J’essaye de ne pas rendre le surf romantique. Je veut dire que pour moi c’est une évidence : surfer c’est totalement supérieur au fait de golfer, mais je ne sais pas, j’ai passé toute ma vie avec des surfeurs, je ne pense pas qu’ils sont plus gentils que d’autres personnes. On partage quelque chose ensemble, qui peut être extrêmement intense ; il y a beaucoup d’éléments culturels et d’autres choses qui font que normalement on ne devait pas être amis, mais c’est le surf qu’on a en commun. Mais peut-être que le golf c’est aussi comme ça. On a même pensé que parce que les surfeurs évoluent dans un environnement naturel, les surfeurs sont des environnementaux convaincus, par exemple.

Mais je ne pense pas que cela soit vraiment vrai. Je ne suis pas sûr que la violence soit vraiment dans cette question, mais l’essence quand on surfe est d’être confronté à la violence de la nature et le plus sérieusement on surfe, le plus on est confronté à ça. Moi ce que je cherche, c’est une expérience de beauté. La beauté est d’autant plus proche de cette violence, de laquelle on peut s’approcher, de laquelle on peut s’accommoder.

Alors cette équation est assez compliquée et complexe. C’est vrai que j’écris au sujet de la violence et des conflits, mais pour moi c’est complètement différent. Vous savez, comment on gère ça vis-à-vis de soi est aussi complètement différent. En surfant, quand la situation est compliquée, vous devez contrôler votre respiration, ralentir votre cœur, utiliser votre expérience, votre connaissance de l’océan pour vous sortir de cette situation, de cette mauvaise passe. Alors que lorsqu’on est en train de couvrir un conflit, par exemple quand j’étais au Venezuela, ce n’était pas vraiment une guerre, mais un désastre effroyable, beaucoup de violence dans les rues et j’essayai d’écrire sur ça. C’est assez clair pour moi que le sentiment que j’avais chaque matin, cette espèce de peur que j’avais en faisant mon travail, était complètement différente de la peur que je peux avoir dans l’océan. La violence politique, la violence quand les êtres humains essayent de se faire du mal, de se tuer, et votre comportement, c’est bien sûr différent. Il est important d’agir d’une certaine manière, mais ralentir votre respiration, votre cœur, ne va pas vous empêcher de prendre une balle pendant une fusillade. Votre respiration ne fait rien, c’est de la chance alors et c’est un sentiment très amer, il y a beaucoup d’adrénaline dans ce travail et un mauvais sentiment par rapport aux gens en général.

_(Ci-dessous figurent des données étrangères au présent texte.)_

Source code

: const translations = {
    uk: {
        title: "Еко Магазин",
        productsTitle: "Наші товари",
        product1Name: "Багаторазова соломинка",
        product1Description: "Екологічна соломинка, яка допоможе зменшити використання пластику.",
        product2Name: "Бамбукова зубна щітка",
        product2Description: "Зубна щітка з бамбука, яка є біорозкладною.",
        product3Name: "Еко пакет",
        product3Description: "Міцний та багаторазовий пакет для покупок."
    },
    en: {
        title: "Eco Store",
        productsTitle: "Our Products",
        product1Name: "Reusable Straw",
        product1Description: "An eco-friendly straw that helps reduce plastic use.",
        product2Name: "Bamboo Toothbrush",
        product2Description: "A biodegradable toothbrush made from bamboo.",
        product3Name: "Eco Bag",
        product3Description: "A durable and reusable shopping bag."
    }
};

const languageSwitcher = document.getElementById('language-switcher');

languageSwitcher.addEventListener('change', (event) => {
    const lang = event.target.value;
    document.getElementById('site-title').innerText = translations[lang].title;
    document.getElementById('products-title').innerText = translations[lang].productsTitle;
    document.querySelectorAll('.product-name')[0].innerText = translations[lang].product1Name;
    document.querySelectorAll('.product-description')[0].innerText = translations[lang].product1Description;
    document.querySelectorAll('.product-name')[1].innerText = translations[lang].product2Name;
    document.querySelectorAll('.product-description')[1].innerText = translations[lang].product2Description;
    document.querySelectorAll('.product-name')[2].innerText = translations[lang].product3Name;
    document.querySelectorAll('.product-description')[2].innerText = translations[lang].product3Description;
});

J’essaye de penser aux valeurs du surf comme vous l’avez mentionné et les pires des hommes, comme dans les conflits armés, le crime organisé, ce genre de choses … je ne suis pas sûr de ce que sont les valeurs du surf. Mais pour moi, comme pour beaucoup de surfeurs, c’est quand même une recherche de la beauté, quelque chose qui ne sert à rien, inutile, non productif, on ne contribue pas à la société… mais de par mon expérience, on est très très loin du monde des conflits, c’est extrêmement séparé. Pour moi, surfer est un refuge par rapport à mon travail, qui peut-être vraiment déprimant.

Merci beaucoup William

Merci beaucoup pour ces questions intéressantes, merci beaucoup pour être venus.